Curtis has challenged society — and Hollywood’s definition of aging. She is one of the few actresses her age (59) to embrace her gray hair and is a proponent of aging naturally. She recently said, "I want to be a new version of the 70-year-old woman. Vital, strong, very physical, very agile," adding, "I think the older I get, the more yoga I’m going to do."
The actress’s acceptance of aging hasn’t hurt her box office appeal. This month, the sequel to Curtis’ 1978 slasher classic (also called Halloween) earned $79 million in its opening weekend. As Curtis pointed out, this was not just the biggest grossing female-led horror film, it’s the biggest opening for a movie starring an actress over 55.
Marketers take note. If marketing to women over 50 seems scarier than Michael Myers coming for you, here’s what you need to know:
They’re Not Afraid to Spend
Women over 50 account for 27 percent of all consumer spending — that’s 3 percent more than men of that age. Forbes has called women over 50"super consumers," because, with "over $15 trillion in purchasing power, they are the healthiest, wealthiest and most active generation in history.
Forbes cites data from the U.S. Government Consumer Expenditure Survey and Nielsen that shows 50-plus women are the largest demographic with incomes over $100,000; they control 95 percent of household purchasing decisions and 80 percent of luxury travel purchases. Some 75 percent of women this age say they’re willing to pay a bit extra for quality and convenience. A third are also willing to upgrade to a new car model even if their current one works "well enough." The same data shows that 82 percent of women in this demo are open to new brands.

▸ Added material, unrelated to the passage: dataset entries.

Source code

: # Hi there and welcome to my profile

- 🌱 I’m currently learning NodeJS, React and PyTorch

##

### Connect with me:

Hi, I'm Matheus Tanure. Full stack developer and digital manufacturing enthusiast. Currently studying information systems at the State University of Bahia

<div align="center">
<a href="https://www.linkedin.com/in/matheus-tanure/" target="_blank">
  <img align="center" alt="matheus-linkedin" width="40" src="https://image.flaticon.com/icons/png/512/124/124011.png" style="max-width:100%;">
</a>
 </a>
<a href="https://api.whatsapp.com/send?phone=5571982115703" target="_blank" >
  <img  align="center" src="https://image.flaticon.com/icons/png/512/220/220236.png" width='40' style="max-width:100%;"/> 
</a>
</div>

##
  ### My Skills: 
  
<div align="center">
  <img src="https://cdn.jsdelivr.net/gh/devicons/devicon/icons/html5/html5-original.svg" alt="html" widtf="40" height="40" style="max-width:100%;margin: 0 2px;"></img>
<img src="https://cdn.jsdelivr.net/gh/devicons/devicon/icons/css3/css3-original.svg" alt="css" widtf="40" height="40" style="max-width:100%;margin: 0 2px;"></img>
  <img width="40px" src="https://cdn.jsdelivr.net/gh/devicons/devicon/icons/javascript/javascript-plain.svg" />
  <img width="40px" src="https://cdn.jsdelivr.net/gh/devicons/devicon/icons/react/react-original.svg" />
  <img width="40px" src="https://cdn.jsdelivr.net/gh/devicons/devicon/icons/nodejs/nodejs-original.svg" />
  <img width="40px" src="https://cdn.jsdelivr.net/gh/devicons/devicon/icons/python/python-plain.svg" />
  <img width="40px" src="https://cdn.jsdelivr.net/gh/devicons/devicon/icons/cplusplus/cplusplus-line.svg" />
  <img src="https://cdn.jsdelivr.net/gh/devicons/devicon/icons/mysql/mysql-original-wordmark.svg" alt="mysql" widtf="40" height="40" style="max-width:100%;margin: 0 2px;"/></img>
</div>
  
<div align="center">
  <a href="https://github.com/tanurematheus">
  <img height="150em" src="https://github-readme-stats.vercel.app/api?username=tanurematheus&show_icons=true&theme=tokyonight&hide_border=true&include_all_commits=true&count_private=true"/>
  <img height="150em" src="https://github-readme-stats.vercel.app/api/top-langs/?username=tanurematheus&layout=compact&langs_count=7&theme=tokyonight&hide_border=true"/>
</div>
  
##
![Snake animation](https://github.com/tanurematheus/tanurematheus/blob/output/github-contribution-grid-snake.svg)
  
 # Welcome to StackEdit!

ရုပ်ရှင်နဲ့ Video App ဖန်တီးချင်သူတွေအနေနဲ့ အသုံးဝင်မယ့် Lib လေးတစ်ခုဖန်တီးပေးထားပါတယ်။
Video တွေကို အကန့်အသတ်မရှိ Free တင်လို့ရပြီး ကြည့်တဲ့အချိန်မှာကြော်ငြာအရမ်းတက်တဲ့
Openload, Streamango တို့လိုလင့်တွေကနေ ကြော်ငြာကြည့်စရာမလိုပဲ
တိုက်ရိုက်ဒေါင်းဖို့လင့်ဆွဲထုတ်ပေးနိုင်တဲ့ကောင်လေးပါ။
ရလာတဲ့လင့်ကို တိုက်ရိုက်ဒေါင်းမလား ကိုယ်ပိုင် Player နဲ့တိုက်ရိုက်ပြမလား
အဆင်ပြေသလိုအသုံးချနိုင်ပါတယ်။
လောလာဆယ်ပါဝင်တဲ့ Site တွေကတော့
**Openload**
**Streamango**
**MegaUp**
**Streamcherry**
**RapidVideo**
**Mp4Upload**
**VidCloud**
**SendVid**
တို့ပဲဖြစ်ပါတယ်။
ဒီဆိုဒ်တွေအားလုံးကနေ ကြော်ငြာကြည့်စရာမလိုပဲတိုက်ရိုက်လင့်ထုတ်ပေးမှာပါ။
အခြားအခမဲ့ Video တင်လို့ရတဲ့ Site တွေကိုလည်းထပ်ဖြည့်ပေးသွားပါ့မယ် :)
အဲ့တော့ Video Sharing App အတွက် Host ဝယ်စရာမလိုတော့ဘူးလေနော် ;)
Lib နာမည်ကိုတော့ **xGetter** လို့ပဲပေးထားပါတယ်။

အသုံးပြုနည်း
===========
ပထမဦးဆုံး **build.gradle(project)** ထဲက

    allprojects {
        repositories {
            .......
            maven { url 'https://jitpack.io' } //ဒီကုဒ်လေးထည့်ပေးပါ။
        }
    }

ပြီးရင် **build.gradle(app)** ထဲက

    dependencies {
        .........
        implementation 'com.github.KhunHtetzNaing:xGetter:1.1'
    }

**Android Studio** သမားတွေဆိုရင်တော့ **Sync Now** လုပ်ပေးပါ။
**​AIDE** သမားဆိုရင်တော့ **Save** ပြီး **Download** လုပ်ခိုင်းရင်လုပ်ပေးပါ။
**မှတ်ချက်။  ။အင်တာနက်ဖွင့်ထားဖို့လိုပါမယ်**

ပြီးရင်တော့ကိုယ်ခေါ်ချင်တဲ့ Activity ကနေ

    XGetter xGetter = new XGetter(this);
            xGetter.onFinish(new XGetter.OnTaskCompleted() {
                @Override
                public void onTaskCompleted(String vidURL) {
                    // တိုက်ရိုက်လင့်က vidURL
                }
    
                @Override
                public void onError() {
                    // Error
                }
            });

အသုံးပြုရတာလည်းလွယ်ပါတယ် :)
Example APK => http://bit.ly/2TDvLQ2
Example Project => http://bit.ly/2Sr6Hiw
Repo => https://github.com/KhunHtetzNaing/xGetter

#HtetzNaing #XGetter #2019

Women Over 50 Feel Ignored By Advertisers
Younger consumers don’t have to look far to learn about new products since marketers are falling over themselves to reach that demographic. However, advertisers don’t pay a lot of attention to older consumers and "older" starts pretty young.
Nielsen estimates that less than 5 percent of advertising dollars are targeted to adults 35-64. The report states that most marketers write off consumers at age 49.
A report by Girlpower Marketing found that 53 percent of Boomer women felt overlooked by product advertising and marketing because of their age. The report also said that 68.3 percent of respondents said advertisers never or very rarely target their age group on a regular basis.
Marketers Are Ignoring Them
It’s no secret that advertisers are under-targeting women over 50. The question is why? One reason: Many advertisers still subscribe to outdated notions about the demo. "Older people are kind of written off by advertisers, as if these people are not important [and] don't buy anything," Dilip V. Jeste, Associate Dean for Healthy Aging and Senior Care at the University of California, San Diego, told AARP.
The best way to address such misconceptions is with data. Simply put, the world is getting older and women over 50 can expect decades of productive activity. If anything, marketers should be frightened if they’re ignoring a portion of the population their competitors are wooing. Savvy marketers such as AT&T and Chevy have realized that targeting consumers over 50 is a profitable opportunity.
Clearly, Hollywood has realized it, too. Halloween is just the latest franchise the entertainment industry has brought back to entice the over-50 female demo. Will & Grace and Murphy Brown are two others. Rather than ignore over-50 women, this Halloween, marketers need to realize their excuses are a missed opportunity in disguise.
Patricia Lippe Davis is the VP of marketing for AARP Media Sales.